Par ailleurs, les nouvelles techniques de biotechnologie, brevetables, permettent, de facto, de breveter tous les produits qui en sont issus... et par ricochet, certains caractères des plantes dits « natifs » parce qu’ils existent ou peuvent exister naturellement. Le langage courant a consacré l’expression très approximative et réductrice de « gène natif ». Il ne s’agit en effet que très rarement d’un seul gène et la plupart du temps, aucune séquence génétique n’est clairement identifiée. Un caractère, « trait » ou « unité fonctionnelle d’hérédité » brevetable est dans les faits constitué de l’association d’une fonction (résistance à un insecte, tolérance à un herbicide, caractères nutritionnel...) à son support physique héréditaire qui n’est pas obligatoirement décrit avec précision et dont seule la présence est identifiée par des paramètres génétiques, moléculaires, chimiques ou physiques. Ces paramètres, dématérialisés pour pouvoir être compilés dans des bases de données informatiques, sont qualifiés d’« information génétique » ; « génétique » parce qu’elle identifie un support héréditaire, même en l’absence d’indication du moindre paramètre strictement génétique.

Des brevets sur les « gènes natifs » légalement possibles en Europe

L’Union européenne a réglementé son droit des brevets en adoptant en 1998 la directive 98/44. Selon cette directive, l’identification du lien entre une information génétique et une fonction exprimée par certaines plantes ou certains animaux peut être qualifiée d’invention brevetable dès lors qu’elle est nouvelle et susceptible d’application industrielle. Ce brevet s’applique alors à toutes les plantes, à tous les animaux et à leurs produits contenant l’information génétique et exprimant la fonction décrite dans le brevet, qu’ils soient ou non issus de la multiplication du produit breveté ou de l’utilisation du procédé breveté.

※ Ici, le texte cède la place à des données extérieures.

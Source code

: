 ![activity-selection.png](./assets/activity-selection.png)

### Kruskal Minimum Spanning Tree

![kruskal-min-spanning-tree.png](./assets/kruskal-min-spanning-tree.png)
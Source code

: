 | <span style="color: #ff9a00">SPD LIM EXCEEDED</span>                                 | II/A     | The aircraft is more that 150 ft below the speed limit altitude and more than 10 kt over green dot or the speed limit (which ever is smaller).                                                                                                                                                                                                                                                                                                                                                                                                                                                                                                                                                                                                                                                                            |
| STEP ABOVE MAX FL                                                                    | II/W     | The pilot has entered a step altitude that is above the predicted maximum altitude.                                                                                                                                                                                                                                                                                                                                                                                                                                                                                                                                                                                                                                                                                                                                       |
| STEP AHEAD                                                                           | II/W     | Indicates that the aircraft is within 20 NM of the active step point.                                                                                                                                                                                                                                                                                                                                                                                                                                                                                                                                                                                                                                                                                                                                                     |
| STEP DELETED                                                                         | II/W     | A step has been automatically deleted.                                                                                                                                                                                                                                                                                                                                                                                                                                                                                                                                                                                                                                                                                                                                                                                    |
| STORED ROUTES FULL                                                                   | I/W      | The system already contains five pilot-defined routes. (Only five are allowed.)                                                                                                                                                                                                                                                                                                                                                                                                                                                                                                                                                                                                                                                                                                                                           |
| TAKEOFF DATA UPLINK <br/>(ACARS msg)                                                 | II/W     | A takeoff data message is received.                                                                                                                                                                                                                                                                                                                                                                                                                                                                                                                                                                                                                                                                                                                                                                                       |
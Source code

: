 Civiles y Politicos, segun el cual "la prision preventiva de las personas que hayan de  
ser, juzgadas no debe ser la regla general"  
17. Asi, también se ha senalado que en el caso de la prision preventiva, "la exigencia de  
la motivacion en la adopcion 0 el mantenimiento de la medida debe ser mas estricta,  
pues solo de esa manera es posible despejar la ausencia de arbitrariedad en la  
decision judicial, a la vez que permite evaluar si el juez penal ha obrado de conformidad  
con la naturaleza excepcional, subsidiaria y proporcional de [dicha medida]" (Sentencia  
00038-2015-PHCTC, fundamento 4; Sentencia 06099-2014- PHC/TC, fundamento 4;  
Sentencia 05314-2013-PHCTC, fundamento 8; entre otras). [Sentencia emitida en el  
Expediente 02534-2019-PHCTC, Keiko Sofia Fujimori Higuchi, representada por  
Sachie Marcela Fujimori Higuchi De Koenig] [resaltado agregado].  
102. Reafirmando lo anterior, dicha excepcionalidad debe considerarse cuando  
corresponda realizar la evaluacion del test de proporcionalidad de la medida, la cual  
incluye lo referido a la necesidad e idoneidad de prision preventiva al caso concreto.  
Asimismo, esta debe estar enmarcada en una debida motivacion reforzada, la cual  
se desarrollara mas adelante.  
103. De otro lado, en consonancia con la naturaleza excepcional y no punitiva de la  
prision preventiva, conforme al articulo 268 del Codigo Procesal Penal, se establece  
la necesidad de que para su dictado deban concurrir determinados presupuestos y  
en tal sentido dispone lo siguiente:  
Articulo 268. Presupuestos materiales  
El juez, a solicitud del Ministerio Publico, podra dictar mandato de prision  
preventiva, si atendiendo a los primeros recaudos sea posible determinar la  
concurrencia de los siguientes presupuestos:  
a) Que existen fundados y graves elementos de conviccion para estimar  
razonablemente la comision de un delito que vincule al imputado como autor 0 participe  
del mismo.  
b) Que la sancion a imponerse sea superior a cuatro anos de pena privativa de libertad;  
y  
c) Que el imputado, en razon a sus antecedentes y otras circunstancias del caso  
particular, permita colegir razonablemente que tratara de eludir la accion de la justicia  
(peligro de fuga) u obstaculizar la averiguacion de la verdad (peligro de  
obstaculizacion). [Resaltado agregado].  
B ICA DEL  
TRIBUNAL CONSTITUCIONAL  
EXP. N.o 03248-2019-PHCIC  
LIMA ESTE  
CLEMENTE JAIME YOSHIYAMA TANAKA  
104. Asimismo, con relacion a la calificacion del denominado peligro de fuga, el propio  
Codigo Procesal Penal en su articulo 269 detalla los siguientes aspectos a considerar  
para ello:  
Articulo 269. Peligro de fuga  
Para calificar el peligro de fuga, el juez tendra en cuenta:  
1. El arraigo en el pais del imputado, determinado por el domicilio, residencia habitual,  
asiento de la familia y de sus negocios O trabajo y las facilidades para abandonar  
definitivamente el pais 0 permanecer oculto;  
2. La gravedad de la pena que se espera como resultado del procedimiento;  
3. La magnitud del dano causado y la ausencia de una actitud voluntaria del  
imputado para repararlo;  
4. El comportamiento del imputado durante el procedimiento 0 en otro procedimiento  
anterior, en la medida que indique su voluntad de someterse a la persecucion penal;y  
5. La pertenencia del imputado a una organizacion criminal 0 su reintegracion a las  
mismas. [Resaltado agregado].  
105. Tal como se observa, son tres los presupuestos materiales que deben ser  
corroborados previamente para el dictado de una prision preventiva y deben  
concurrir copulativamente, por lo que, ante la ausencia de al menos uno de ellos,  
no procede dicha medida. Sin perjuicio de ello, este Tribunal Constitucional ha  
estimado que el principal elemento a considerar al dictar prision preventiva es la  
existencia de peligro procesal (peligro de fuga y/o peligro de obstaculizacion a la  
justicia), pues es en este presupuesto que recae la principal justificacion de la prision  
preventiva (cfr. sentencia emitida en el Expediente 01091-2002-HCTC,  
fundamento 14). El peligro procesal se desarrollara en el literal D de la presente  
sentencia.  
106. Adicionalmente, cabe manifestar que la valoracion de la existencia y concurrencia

Pour les agriculteurs et les obtenteurs de nouvelles variétés, cela pose un sérieux problème : si une séquence génétique brevetée se trouve « naturellement » ou suite à une contamination « accidentelle » dans leurs semences, leur usage est de facto soumis à l’autorisation du détenteur du brevet. Pour les agriculteurs, cela les oblige tout simplement à acheter chaque année des semences brevetées afin de pouvoir amener la preuve qu’ils ont payé les droits de licence qui sont exigés dès qu’une rapide analyse de leur récolte révèle la présence du marqueur génétique d’un brevet. Pour les obtenteurs, cela remet en cause le régime de propriété intellectuelle portant sur les variétés de plantes adopté en Europe, le Certificat d’Obtention Végétale (COV). Ce COV prévoit en effet une exception pour les obtenteurs qui leur permet non seulement de sélectionner une nouvelle variété en utilisant une variété protégée par un COV, mais aussi de commercialiser la nouvelle variété ainsi obtenue sans rien devoir au propriétaire du COV. Ce qui n’est pas le cas pour le droit européen des brevets, pour lequel l’obtenteur doit obligatoirement obtenir une licence d’exploitation s’il veut travailler avec une plante portant un caractère breveté. D’où le problème qui se pose aujourd’hui aux agriculteurs et aux obtenteurs, qui de plus ne savent souvent même pas si les plantes qu’ils cultivent ou qui sont les bases de leur sélection variétale sont couvertes par des brevets ou non.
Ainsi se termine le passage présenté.